У нее был слушатель. Впечатленный, пораженный ею. Она не могла смотреть мне в глаза, зато могла говорить.
Я слушала ее, смотрела на прозрачные, нарисованные ею в воздухе особняки, машины, толпы мужчин в смокингах белых, и вдруг вспомнила свою давнюю, школьную еще подругу. Взбалмошную, нервную, изможденную девицу, которой ужасно хотелось любви. Большой и сильной любви, и именно в восьмом классе. И конечно, на всю жизнь. Любовь не приходила — даже неприхотливых и уже вполне половозрелых одноклассников отталкивали ее острые коленки и икающий смех. И она стала играть в эту любовь, делая ее достоянием общественности, вынося свою амебистую, несформированную душу на всеобщий суд.
Она писала себе письма и отправляла с соседней со школой почты, она искренне рыдала над ними в раздевалке, уже не сомневаясь, что все написанное в них — правда. Захлебываясь, она рассказывала всем о влюбленном в нее старшекласснике из другого района, влюбленном безнадежно, вскрывающем вены, спасаемом, отлеживающемся в больнице. Опять вскрывающем, вешающемся, опять безрезультатно, конечно, — легенде нельзя было умирать. Демонстрация кровавых писем — странным образом совпадающих с ее менструациями и освобождением от физкультуры — проходила перед женской половиной класса, открывающей в изумлении рты. Такие чувства вызывали зависть и вселяли комплекс неполноценности в самых привлекательных девочек. Даже в меня, догадывающейся обо всем и не ошибавшейся.
Когда она сочинила первый свой стих, посвященный себе, я едва могла сдерживать восхищение — лично мне было бы просто лень заниматься такими вещами. Она и цветы себе дарила — подкидывала, точнее. Могла сидеть специально около окна, изображая на лице волнение, и отпрашиваться с урока, словно увидела что-то или кого-то. Кого-то очень важного, Его. Выбегать стремительно, зажимая в смятении рот. Возвращаться с багровыми щеками — натертыми, видимо, снегом — и с опущенными на зажатые в руках роскошные розы глазами, полными лживых слез.
Ее бесконечный спектакль поражал всех, и все думали — кто невесело, кто мстительно, — что после такого сильного чувства, такого красивого романа вряд ли что-то может быть еще в ее жизни. Так и случилось — больше и не было ничего. Встретив ее как-то уже после окончания школы, я поняла, что она и сейчас сочиняет стихи и оставляет на автоответчике слова любви, сказанные самой себе. Басом и через воротник искусственной шубы, в автомате около метро.

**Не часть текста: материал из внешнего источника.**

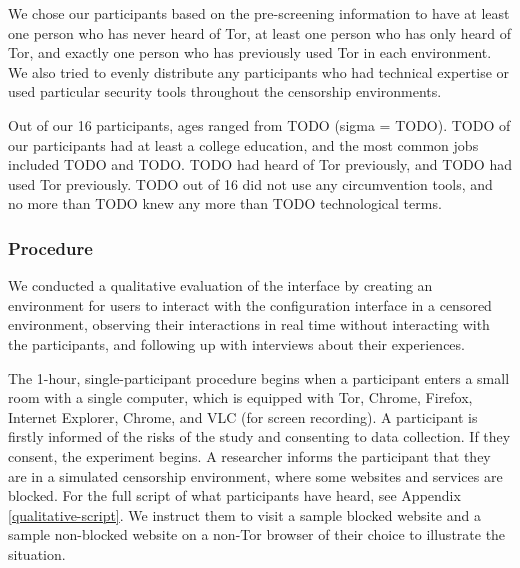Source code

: \documentclass{template}
\begin{document}
We chose our participants based on the pre-screening information to have 
at least one person who has never heard of Tor, at least one person who has 
only heard of Tor, and exactly one person who has previously used Tor in each
environment. We also tried to evenly distribute any participants who had technical
expertise or used particular security tools throughout the censorship environments. 

Out of our 16 participants, ages ranged from {\color {red} TODO}
(sigma = {\color {red} TODO}). {\color {red} TODO} of our participants had at least
a college education, and the most common jobs included {\color {red} TODO} and
{\color {red} TODO}. {\color {red} TODO} had heard of Tor previously, 
and {\color {red} TODO} had used Tor previously. {\color {red} TODO} out of 
16 did not use any circumvention tools, and no more than {\color {red} TODO} 
knew any more than {\color {red} TODO} technological terms.


\subsubsection{Procedure}
We conducted a qualitative evaluation of the interface by creating an environment 
for users to interact with the configuration interface in a censored environment, 
observing their interactions in real time without interacting with the participants, 
and following up with interviews about their experiences.

The 1-hour, single-participant procedure begins when a participant enters a small 
room with a single computer, which is equipped with Tor, Chrome, Firefox, Internet Explorer, 
Chrome, and VLC (for screen recording). A participant is firstly informed of 
the risks of the study and consenting to data collection. If they consent, the 
experiment begins. A researcher informs the participant that they are in a
simulated censorship environment, where some websites and services are blocked. 
For the full script of what participants have heard, see Appendix \ref{qualitative-script}. We
instruct them to visit a sample blocked website and a sample non-blocked website on a
non-Tor browser of their choice to illustrate the situation.
\end{document}
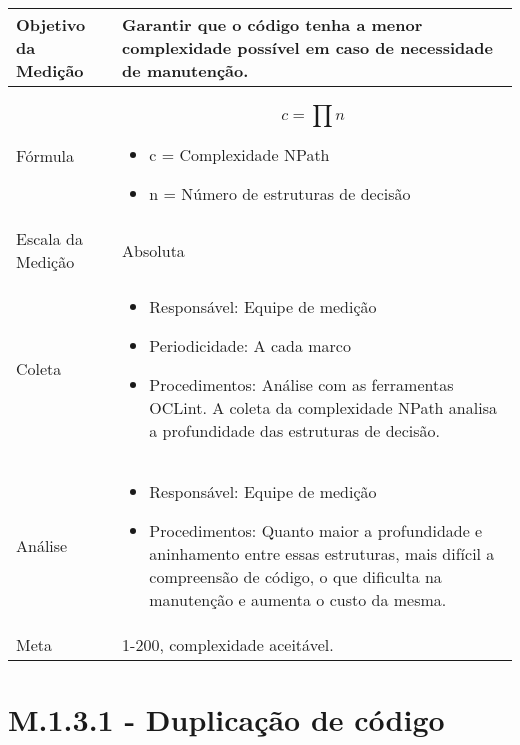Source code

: 	\begin{tabular}{ |p{4cm}|p{8cm}|  }
	 \hline
	 Objetivo da Medição 		& 	  Garantir que o código tenha a menor complexidade possível em caso de necessidade de manutenção. \\
	 \hline
	 Fórmula		& 		\[ c = \prod{n} \] \begin{itemize} \item c = Complexidade NPath 
	 \item n = Número de estruturas de decisão \end{itemize}\\
	 \hline
	 Escala da Medição 		& 		Absoluta \\
	 \hline
	 Coleta		& 		\begin{itemize} \item Responsável: Equipe de medição \item Periodicidade: A cada marco \item Procedimentos: Análise com as ferramentas OCLint. A coleta da complexidade NPath analisa a profundidade das estruturas de decisão. \end{itemize} \\
	 \hline
	 Análise		& 		\begin{itemize} \item Responsável: Equipe de medição \item Procedimentos: Quanto maior a profundidade e aninhamento entre essas estruturas, mais difícil a compreensão de código, o que dificulta na manutenção e aumenta o custo da mesma. \end{itemize} \\
	 \hline
	 Meta		& 	1-200, complexidade aceitável. \\
	 \hline
	\end{tabular}


\section{M.1.3.1 - Duplicação de código} 

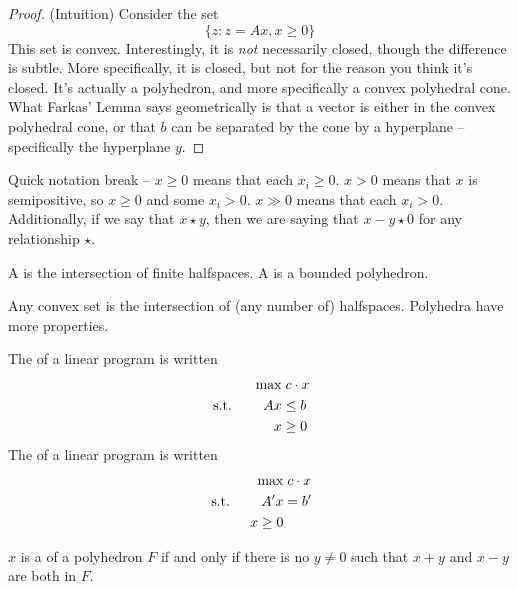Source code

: \documentclass[10pt]{article}
\begin{document}
\begin{proof}
	(Intuition) Consider the set \[\{z : z = Ax,x\ge 0\}\] This set is convex. Interestingly, it is \emph{not} necessarily closed, though the difference is subtle. More specifically, it is closed, but not for the reason you think it's closed. It's actually a polyhedron, and more specifically a convex polyhedral cone. What Farkas' Lemma says geometrically is that a vector is either in the convex polyhedral cone, or that $b$ can be separated by the cone by a hyperplane -- specifically the hyperplane $y$.
\end{proof}

\begin{remark}
	Quick notation break -- $x \ge 0$ means that each $x_i \ge 0$. $x > 0$ means that $x$ is semipositive, so $x \ge 0$ and some $x_i > 0$. $x \gg 0$ means that each $x_i > 0$. Additionally, if we say that $x \star y$, then we are saying that $x - y \star 0$ for any relationship $\star$.
\end{remark}

\begin{definition}
	A  is the intersection of finite halfspaces. A  is a bounded polyhedron.
\end{definition}

\begin{remark}
	Any convex set is the intersection of (any number of) halfspaces. Polyhedra have more properties.
\end{remark}

\begin{definition}
	The  of a linear program is written \begin{align*} \max &\; c \cdot x \\ \;\text{s.t.}\; \qquad Ax &\le b \\ x &\ge 0\end{align*}The  of a linear program is written \begin{align*} \max &\; c \cdot x \\ \;\text{s.t.}\; \qquad A'x &= b' \\ x \ge 0 \end{align*}
\end{definition}

\begin{definition}
	$x$ is a  of a polyhedron $F$ if and only if there is no $y \ne 0$ such that $x+y$ and $x-y$ are both in $F$.
\end{definition}
\end{document}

…Я смотрела на бедно, если быть честной, именно бедно обставленную кухню. На старомодный двухкассетник с отломанной крышечкой — в том месте, куда вставляется кассета. На эту выпавшую кассету с надписью кривой, карандашной — «Одесса-мама». На немодные прибалтийские чашки и тарелки, слишком грубые, чтобы считаться оригинальными в наше от-кутюрное время. На коричневые громоздкие полки, на обшарпанные стулья, заусеничные косяки. На вазочку с карамельками — в которую смеха ради затесалась одна круглая конфетка «Моцарт». Видимо, ежедневная и единственная еда бывшей жены преуспевающего бизнесмена. Или авторитетного бандита — я так и не поняла толком. Но кого-то непростого, ох какого непростого. Ее глаза блестели, на лице застыло выражение эйфории.